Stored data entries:
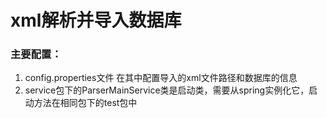 # xml解析并导入数据库

### 主要配置：
1. config.properties文件
在其中配置导入的xml文件路径和数据库的信息
2. service包下的ParserMainService类是启动类，需要从spring实例化它，启动方法在相同包下的test包中

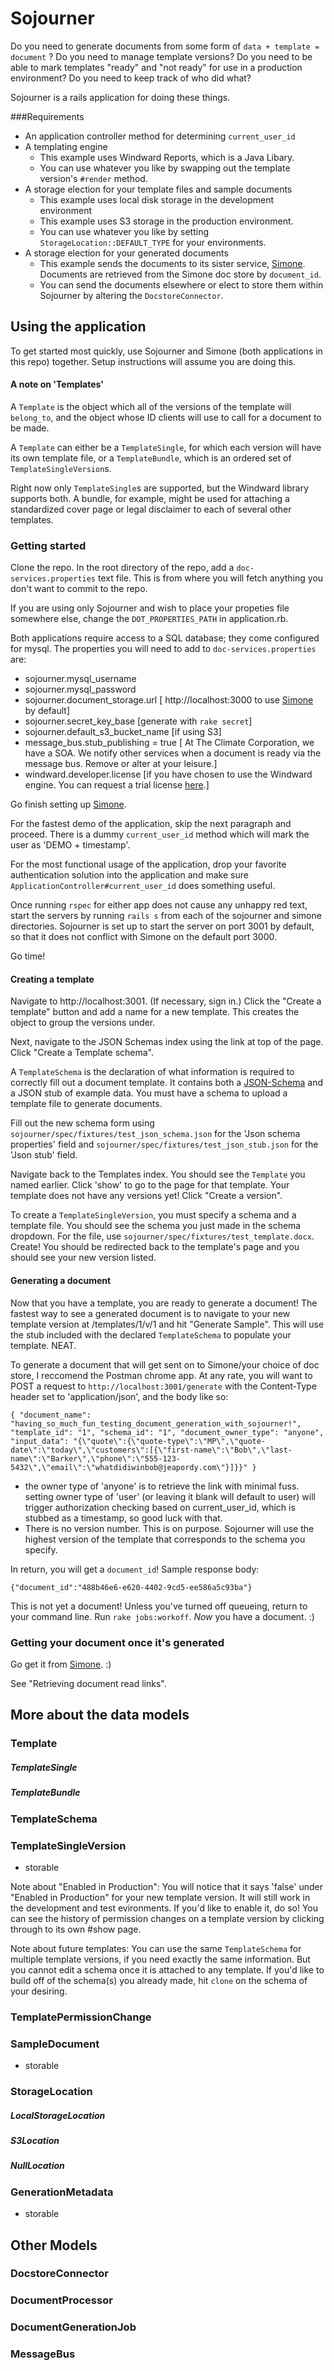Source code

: # Sojourner

Do you need to generate documents from some form of `data + template = document` ?
Do you need to manage template versions?
Do you need to be able to mark templates "ready" and "not ready" for use in a production environment?
Do you need to keep track of who did what?

Sojourner is a rails application for doing these things.

###Requirements

* An application controller method for determining `current_user_id`
* A templating engine
  * This example uses Windward Reports, which is a Java Libary.
  * You can use whatever you like by swapping out the template version's `#render` method.
* A storage election for your template files and sample documents
  * This example uses local disk storage in the development environment
  * This example uses S3 storage in the production environment.
  * You can use whatever you like by setting `StorageLocation::DEFAULT_TYPE` for your environments.
* A storage election for your generated documents
  * This example sends the documents to its sister service, [Simone](https://github.com/TheClimateCorporation/document-services/tree/master/simone). Documents are retrieved from the Simone doc store by `document_id`.
  * You can send the documents elsewhere or elect to store them within Sojourner by altering the `DocstoreConnector`.


## Using the application

To get started most quickly, use Sojourner and Simone (both applications in this repo) together. Setup instructions will assume you are doing this.

#### A note on 'Templates'

A `Template` is the object which all of the versions of the template will `belong_to`, and the object whose ID clients will use to call for a document to be made.

A `Template` can either be a `TemplateSingle`, for which each version will have its own template file, or a `TemplateBundle`, which is an ordered set of `TemplateSingleVersion`s.

Right now only `TemplateSingle`s are supported, but the Windward library supports both. A bundle, for example, might be used for attaching a standardized cover page or legal disclaimer to each of several other templates.

### Getting started

Clone the repo. In the root directory of the repo, add a `doc-services.properties` text file. This is from where you will fetch anything you don't want to commit to the repo.

If you are using only Sojourner and wish to place your propeties file somewhere else, change the `DOT_PROPERTIES_PATH` in application.rb.

Both applications require access to a SQL database; they come configured for mysql. The properties you will need to add to `doc-services.properties` are:

  * sojourner.mysql_username
  * sojourner.mysql_password
  * sojourner.document_storage.url [ http://localhost:3000 to use [Simone](https://github.com/TheClimateCorporation/document-services/tree/master/simone) by default]
  * sojourner.secret_key_base [generate with `rake secret`]
  * sojourner.default_s3_bucket_name [if using S3]
  * message_bus.stub_publishing = true [ At The Climate Corporation, we have a SOA. We notify other services when a document is ready via the message bus. Remove or alter at your leisure.]
  * windward.developer.license [if you have chosen to use the Windward engine. You can request a trial license [here](http://go.windward.net/download.html).]

Go finish setting up [Simone](https://github.com/TheClimateCorporation/document-services/tree/master/simone).

For the fastest demo of the application, skip the next paragraph and proceed. There is a dummy `current_user_id` method which will mark the user as 'DEMO + timestamp'.

For the most functional usage of the application, drop your favorite authentication solution into the application and make sure `ApplicationController#current_user_id` does something useful.

Once running `rspec` for either app does not cause any unhappy red text, start the servers by running `rails s` from each of the sojourner and simone directories. Sojourner is set up to start the server on port 3001 by default, so that it does not conflict with Simone on the default port 3000.

Go time!

#### Creating a template

Navigate to http://localhost:3001. (If necessary, sign in.) Click the "Create a template" button and add a name for a new template. This creates the object to group the versions under.

Next, navigate to the JSON Schemas index using the link at top of the page. Click "Create a Template schema".

A `TemplateSchema` is the declaration of what information is required to correctly fill out a document template. It contains both a [JSON-Schema](http://json-schema.org/) and a JSON stub of example data. You must have a schema to upload a template file to generate documents.

Fill out the new schema form using `sojourner/spec/fixtures/test_json_schema.json` for the 'Json schema properties' field and `sojourner/spec/fixtures/test_json_stub.json` for the 'Json stub' field.

Navigate back to the Templates index. You should see the `Template` you named earlier. Click 'show' to go to the page for that template. Your template does not have any versions yet! Click "Create a version".

To create a `TemplateSingleVersion`, you must specify a schema and a template file. You should see the schema you just made in the schema dropdown. For the file, use `sojourner/spec/fixtures/test_template.docx`. Create! You should be redirected back to the template's page and you should see your new version listed.

#### Generating a document

Now that you have a template, you are ready to generate a document! The fastest way to see a generated document is to navigate to your new template version at /templates/1/v/1 and hit "Generate Sample". This will use the stub included with the declared `TemplateSchema` to populate your template. NEAT.

To generate a document that will get sent on to Simone/your choice of doc store, I reccomend the Postman chrome app. At any rate, you will want to POST a request to `http://localhost:3001/generate` with the Content-Type header set to 'application/json', and the body like so:

`{
	"document_name": "having_so_much_fun_testing_document_generation_with_sojourner!",
    "template_id": "1",
    "schema_id": "1",
    "document_owner_type": "anyone",
	"input_data": "{\"quote\":{\"quote-type\":\"MP\",\"quote-date\":\"today\",\"customers\":[{\"first-name\":\"Bob\",\"last-name\":\"Barker\",\"phone\":\"555-123-5432\",\"email\":\"whatdidiwinbob@jeapordy.com\"}]}}"
}`


* the owner type of 'anyone' is to retrieve the link with minimal fuss. setting owner type of 'user' (or leaving it blank will default to user) will trigger authorization checking based on current_user_id, which is stubbed as a timestamp, so good luck with that.
* There is no version number. This is on purpose. Sojourner will use the highest version of the template that corresponds to the schema you specify.

In return, you will get a `document_id`! Sample response body:

`{"document_id":"488b46e6-e620-4402-9cd5-ee586a5c93ba"}`


This is not yet a document! Unless you've turned off queueing, return to your command line. Run `rake jobs:workoff`. _Now_ you have a document. :)


### Getting your document once it's generated

Go get it from [Simone](https://github.com/TheClimateCorporation/document-services/tree/master/simone). :)

See "Retrieving document read links".





## More about the data models

### Template

##### TemplateSingle
##### TemplateBundle

### TemplateSchema

### TemplateSingleVersion
 * storable

 Note about "Enabled in Production": You will notice that it says 'false' under "Enabled in Production" for your new template version. It will still work in the development and test evironments. If you'd like to enable it, do so! You can see the history of permission changes on a template version by clicking through to its own #show page.

 Note about future templates: You can use the same `TemplateSchema` for multiple template versions, if you need exactly the same information. But you cannot edit a schema once it is attached to any template. If you'd like to build off of the schema(s) you already made, hit `clone` on the schema of your desiring.

### TemplatePermissionChange

### SampleDocument
  * storable

### StorageLocation

##### LocalStorageLocation
##### S3Location
##### NullLocation


### GenerationMetadata
 * storable



## Other Models

### DocstoreConnector
### DocumentProcessor
### DocumentGenerationJob
### MessageBus









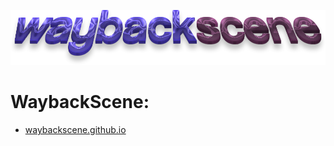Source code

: ![alt text](wbs.png "WBS")

# WaybackScene:
- [waybackscene.github.io](https://waybackscene.github.io/)
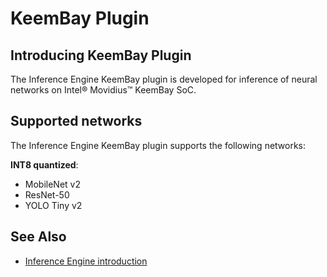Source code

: # KeemBay Plugin

## Introducing KeemBay Plugin

The Inference Engine KeemBay plugin is developed for inference of neural networks on Intel&reg; Movidius&trade; KeemBay SoC.

## Supported networks

The Inference Engine KeemBay plugin supports the following networks:

**INT8 quantized**:
* MobileNet v2
* ResNet-50
* YOLO Tiny v2

## See Also

* [Inference Engine introduction](https://gitlab-icv.inn.intel.com/inference-engine/dldt/blob/master/docs/IE_DG/inference_engine_intro.md)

What the exercise asks
Every line of the data above is to be set down exactly; the pictures are not.

Result
 # xml解析并导入数据库

### 主要配置：
1. config.properties文件
在其中配置导入的xml文件路径和数据库的信息
2. service包下的ParserMainService类是启动类，需要从spring实例化它，启动方法在相同包下的test包中

Source code

: # Sojourner

Do you need to generate documents from some form of `data + template = document` ?
Do you need to manage template versions?
Do you need to be able to mark templates "ready" and "not ready" for use in a production environment?
Do you need to keep track of who did what?

Sojourner is a rails application for doing these things.

###Requirements

* An application controller method for determining `current_user_id`
* A templating engine
  * This example uses Windward Reports, which is a Java Libary.
  * You can use whatever you like by swapping out the template version's `#render` method.
* A storage election for your template files and sample documents
  * This example uses local disk storage in the development environment
  * This example uses S3 storage in the production environment.
  * You can use whatever you like by setting `StorageLocation::DEFAULT_TYPE` for your environments.
* A storage election for your generated documents
  * This example sends the documents to its sister service, [Simone](https://github.com/TheClimateCorporation/document-services/tree/master/simone). Documents are retrieved from the Simone doc store by `document_id`.
  * You can send the documents elsewhere or elect to store them within Sojourner by altering the `DocstoreConnector`.


## Using the application

To get started most quickly, use Sojourner and Simone (both applications in this repo) together. Setup instructions will assume you are doing this.

#### A note on 'Templates'

A `Template` is the object which all of the versions of the template will `belong_to`, and the object whose ID clients will use to call for a document to be made.

A `Template` can either be a `TemplateSingle`, for which each version will have its own template file, or a `TemplateBundle`, which is an ordered set of `TemplateSingleVersion`s.

Right now only `TemplateSingle`s are supported, but the Windward library supports both. A bundle, for example, might be used for attaching a standardized cover page or legal disclaimer to each of several other templates.

### Getting started

Clone the repo. In the root directory of the repo, add a `doc-services.properties` text file. This is from where you will fetch anything you don't want to commit to the repo.

If you are using only Sojourner and wish to place your propeties file somewhere else, change the `DOT_PROPERTIES_PATH` in application.rb.

Both applications require access to a SQL database; they come configured for mysql. The properties you will need to add to `doc-services.properties` are:

  * sojourner.mysql_username
  * sojourner.mysql_password
  * sojourner.document_storage.url [ http://localhost:3000 to use [Simone](https://github.com/TheClimateCorporation/document-services/tree/master/simone) by default]
  * sojourner.secret_key_base [generate with `rake secret`]
  * sojourner.default_s3_bucket_name [if using S3]
  * message_bus.stub_publishing = true [ At The Climate Corporation, we have a SOA. We notify other services when a document is ready via the message bus. Remove or alter at your leisure.]
  * windward.developer.license [if you have chosen to use the Windward engine. You can request a trial license [here](http://go.windward.net/download.html).]

Go finish setting up [Simone](https://github.com/TheClimateCorporation/document-services/tree/master/simone).

For the fastest demo of the application, skip the next paragraph and proceed. There is a dummy `current_user_id` method which will mark the user as 'DEMO + timestamp'.

For the most functional usage of the application, drop your favorite authentication solution into the application and make sure `ApplicationController#current_user_id` does something useful.

Once running `rspec` for either app does not cause any unhappy red text, start the servers by running `rails s` from each of the sojourner and simone directories. Sojourner is set up to start the server on port 3001 by default, so that it does not conflict with Simone on the default port 3000.

Go time!

#### Creating a template

Navigate to http://localhost:3001. (If necessary, sign in.) Click the "Create a template" button and add a name for a new template. This creates the object to group the versions under.

Next, navigate to the JSON Schemas index using the link at top of the page. Click "Create a Template schema".

A `TemplateSchema` is the declaration of what information is required to correctly fill out a document template. It contains both a [JSON-Schema](http://json-schema.org/) and a JSON stub of example data. You must have a schema to upload a template file to generate documents.

Fill out the new schema form using `sojourner/spec/fixtures/test_json_schema.json` for the 'Json schema properties' field and `sojourner/spec/fixtures/test_json_stub.json` for the 'Json stub' field.

Navigate back to the Templates index. You should see the `Template` you named earlier. Click 'show' to go to the page for that template. Your template does not have any versions yet! Click "Create a version".

To create a `TemplateSingleVersion`, you must specify a schema and a template file. You should see the schema you just made in the schema dropdown. For the file, use `sojourner/spec/fixtures/test_template.docx`. Create! You should be redirected back to the template's page and you should see your new version listed.

#### Generating a document

Now that you have a template, you are ready to generate a document! The fastest way to see a generated document is to navigate to your new template version at /templates/1/v/1 and hit "Generate Sample". This will use the stub included with the declared `TemplateSchema` to populate your template. NEAT.

To generate a document that will get sent on to Simone/your choice of doc store, I reccomend the Postman chrome app. At any rate, you will want to POST a request to `http://localhost:3001/generate` with the Content-Type header set to 'application/json', and the body like so:

`{
	"document_name": "having_so_much_fun_testing_document_generation_with_sojourner!",
    "template_id": "1",
    "schema_id": "1",
    "document_owner_type": "anyone",
	"input_data": "{\"quote\":{\"quote-type\":\"MP\",\"quote-date\":\"today\",\"customers\":[{\"first-name\":\"Bob\",\"last-name\":\"Barker\",\"phone\":\"555-123-5432\",\"email\":\"whatdidiwinbob@jeapordy.com\"}]}}"
}`


* the owner type of 'anyone' is to retrieve the link with minimal fuss. setting owner type of 'user' (or leaving it blank will default to user) will trigger authorization checking based on current_user_id, which is stubbed as a timestamp, so good luck with that.
* There is no version number. This is on purpose. Sojourner will use the highest version of the template that corresponds to the schema you specify.

In return, you will get a `document_id`! Sample response body:

`{"document_id":"488b46e6-e620-4402-9cd5-ee586a5c93ba"}`


This is not yet a document! Unless you've turned off queueing, return to your command line. Run `rake jobs:workoff`. _Now_ you have a document. :)


### Getting your document once it's generated

Go get it from [Simone](https://github.com/TheClimateCorporation/document-services/tree/master/simone). :)

See "Retrieving document read links".





## More about the data models

### Template

##### TemplateSingle
##### TemplateBundle

### TemplateSchema

### TemplateSingleVersion
 * storable

 Note about "Enabled in Production": You will notice that it says 'false' under "Enabled in Production" for your new template version. It will still work in the development and test evironments. If you'd like to enable it, do so! You can see the history of permission changes on a template version by clicking through to its own #show page.

 Note about future templates: You can use the same `TemplateSchema` for multiple template versions, if you need exactly the same information. But you cannot edit a schema once it is attached to any template. If you'd like to build off of the schema(s) you already made, hit `clone` on the schema of your desiring.

### TemplatePermissionChange

### SampleDocument
  * storable

### StorageLocation

##### LocalStorageLocation
##### S3Location
##### NullLocation


### GenerationMetadata
 * storable



## Other Models

### DocstoreConnector
### DocumentProcessor
### DocumentGenerationJob
### MessageBus









Source code

: ![alt text](wbs.png "WBS")

# WaybackScene:
- [waybackscene.github.io](https://waybackscene.github.io/)
Source code

: # KeemBay Plugin

## Introducing KeemBay Plugin

The Inference Engine KeemBay plugin is developed for inference of neural networks on Intel&reg; Movidius&trade; KeemBay SoC.

## Supported networks

The Inference Engine KeemBay plugin supports the following networks:

**INT8 quantized**:
* MobileNet v2
* ResNet-50
* YOLO Tiny v2

## See Also

* [Inference Engine introduction](https://gitlab-icv.inn.intel.com/inference-engine/dldt/blob/master/docs/IE_DG/inference_engine_intro.md)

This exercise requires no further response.